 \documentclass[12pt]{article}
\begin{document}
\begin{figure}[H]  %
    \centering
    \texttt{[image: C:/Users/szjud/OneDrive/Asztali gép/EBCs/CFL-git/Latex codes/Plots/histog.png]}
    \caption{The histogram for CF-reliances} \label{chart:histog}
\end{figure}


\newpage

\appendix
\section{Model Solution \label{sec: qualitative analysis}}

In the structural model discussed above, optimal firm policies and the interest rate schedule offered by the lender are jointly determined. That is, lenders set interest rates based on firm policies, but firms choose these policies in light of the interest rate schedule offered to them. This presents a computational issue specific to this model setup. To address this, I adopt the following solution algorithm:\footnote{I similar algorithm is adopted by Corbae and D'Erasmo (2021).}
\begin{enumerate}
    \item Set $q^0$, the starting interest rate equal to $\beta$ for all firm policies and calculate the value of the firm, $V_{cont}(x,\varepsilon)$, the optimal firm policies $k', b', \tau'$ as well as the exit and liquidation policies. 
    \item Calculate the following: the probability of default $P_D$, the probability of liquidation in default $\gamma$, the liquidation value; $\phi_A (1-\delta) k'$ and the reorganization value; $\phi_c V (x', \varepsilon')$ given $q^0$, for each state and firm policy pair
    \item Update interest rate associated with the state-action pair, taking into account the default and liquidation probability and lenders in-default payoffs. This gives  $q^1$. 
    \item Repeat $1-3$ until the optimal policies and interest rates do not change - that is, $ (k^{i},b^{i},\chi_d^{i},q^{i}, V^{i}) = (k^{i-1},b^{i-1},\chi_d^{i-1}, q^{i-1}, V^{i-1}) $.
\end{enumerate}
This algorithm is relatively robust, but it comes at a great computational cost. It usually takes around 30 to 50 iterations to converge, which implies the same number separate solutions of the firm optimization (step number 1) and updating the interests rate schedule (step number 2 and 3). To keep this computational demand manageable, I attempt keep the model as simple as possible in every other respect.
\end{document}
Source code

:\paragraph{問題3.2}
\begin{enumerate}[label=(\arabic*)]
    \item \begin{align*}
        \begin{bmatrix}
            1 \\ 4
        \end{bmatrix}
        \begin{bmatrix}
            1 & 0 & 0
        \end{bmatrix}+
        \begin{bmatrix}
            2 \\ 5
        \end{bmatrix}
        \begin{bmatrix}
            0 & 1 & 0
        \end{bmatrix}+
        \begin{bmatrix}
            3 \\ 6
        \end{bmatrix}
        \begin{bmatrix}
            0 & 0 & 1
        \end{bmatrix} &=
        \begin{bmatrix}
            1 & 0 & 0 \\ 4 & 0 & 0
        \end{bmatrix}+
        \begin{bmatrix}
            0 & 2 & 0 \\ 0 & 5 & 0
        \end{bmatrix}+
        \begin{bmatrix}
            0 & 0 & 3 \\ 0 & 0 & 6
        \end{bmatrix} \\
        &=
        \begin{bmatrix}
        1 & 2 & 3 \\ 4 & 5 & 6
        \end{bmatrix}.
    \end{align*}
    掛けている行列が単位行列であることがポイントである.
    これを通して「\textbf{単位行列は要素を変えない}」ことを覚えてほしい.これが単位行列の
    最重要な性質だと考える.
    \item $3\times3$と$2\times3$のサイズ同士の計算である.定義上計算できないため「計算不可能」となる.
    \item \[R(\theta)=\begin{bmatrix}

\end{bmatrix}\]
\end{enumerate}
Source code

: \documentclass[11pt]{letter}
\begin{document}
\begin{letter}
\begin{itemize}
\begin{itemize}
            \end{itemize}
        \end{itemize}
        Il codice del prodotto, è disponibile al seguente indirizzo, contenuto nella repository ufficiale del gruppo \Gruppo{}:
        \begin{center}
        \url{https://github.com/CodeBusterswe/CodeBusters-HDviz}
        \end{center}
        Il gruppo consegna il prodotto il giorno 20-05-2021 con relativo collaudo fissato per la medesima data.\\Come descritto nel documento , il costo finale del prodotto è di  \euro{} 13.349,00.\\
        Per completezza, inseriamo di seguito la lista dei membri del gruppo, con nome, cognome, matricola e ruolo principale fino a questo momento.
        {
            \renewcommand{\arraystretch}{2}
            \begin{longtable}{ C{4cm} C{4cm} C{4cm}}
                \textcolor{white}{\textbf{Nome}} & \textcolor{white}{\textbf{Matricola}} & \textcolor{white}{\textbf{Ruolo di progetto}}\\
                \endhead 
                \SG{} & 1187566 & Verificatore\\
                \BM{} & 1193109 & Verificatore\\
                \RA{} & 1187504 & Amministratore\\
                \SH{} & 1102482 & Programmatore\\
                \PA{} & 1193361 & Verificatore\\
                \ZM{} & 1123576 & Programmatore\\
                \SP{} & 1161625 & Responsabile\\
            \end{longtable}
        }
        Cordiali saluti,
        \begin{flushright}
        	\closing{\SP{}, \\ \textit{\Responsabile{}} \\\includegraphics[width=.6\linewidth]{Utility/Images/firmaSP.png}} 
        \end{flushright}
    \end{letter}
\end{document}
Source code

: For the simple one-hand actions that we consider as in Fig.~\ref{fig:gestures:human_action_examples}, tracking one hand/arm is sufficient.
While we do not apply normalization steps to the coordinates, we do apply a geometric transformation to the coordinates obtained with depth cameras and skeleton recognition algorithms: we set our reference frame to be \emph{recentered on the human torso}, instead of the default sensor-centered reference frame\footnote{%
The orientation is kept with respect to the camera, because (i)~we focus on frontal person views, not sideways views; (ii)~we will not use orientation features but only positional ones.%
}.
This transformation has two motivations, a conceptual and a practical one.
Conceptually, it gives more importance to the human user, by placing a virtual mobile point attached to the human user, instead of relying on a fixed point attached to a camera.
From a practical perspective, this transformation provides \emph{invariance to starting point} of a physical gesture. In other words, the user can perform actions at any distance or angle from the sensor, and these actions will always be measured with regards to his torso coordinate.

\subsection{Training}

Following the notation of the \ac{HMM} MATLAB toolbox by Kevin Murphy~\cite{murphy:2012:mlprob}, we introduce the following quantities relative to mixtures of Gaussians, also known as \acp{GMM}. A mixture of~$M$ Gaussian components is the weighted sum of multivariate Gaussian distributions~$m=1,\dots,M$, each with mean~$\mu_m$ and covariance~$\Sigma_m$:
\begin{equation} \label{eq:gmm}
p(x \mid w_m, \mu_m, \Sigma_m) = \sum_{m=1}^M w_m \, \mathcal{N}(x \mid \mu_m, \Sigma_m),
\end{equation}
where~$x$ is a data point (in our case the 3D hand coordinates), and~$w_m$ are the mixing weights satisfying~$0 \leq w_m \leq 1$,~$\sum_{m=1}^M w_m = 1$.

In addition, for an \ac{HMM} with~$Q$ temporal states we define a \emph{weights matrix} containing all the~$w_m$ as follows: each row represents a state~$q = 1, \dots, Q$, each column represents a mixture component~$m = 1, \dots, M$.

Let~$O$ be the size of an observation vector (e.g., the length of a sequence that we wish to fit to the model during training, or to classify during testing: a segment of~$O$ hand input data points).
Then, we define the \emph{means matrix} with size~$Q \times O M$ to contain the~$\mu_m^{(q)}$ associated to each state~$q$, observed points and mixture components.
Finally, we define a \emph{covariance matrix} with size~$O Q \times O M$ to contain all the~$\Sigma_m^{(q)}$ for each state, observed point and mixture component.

TASK REQUIREMENTS - Copy each line above holding "longtable".

RESPONSE FOR THIS EXERCISE -
            \begin{longtable}{ C{4cm} C{4cm} C{4cm}}
            \end{longtable}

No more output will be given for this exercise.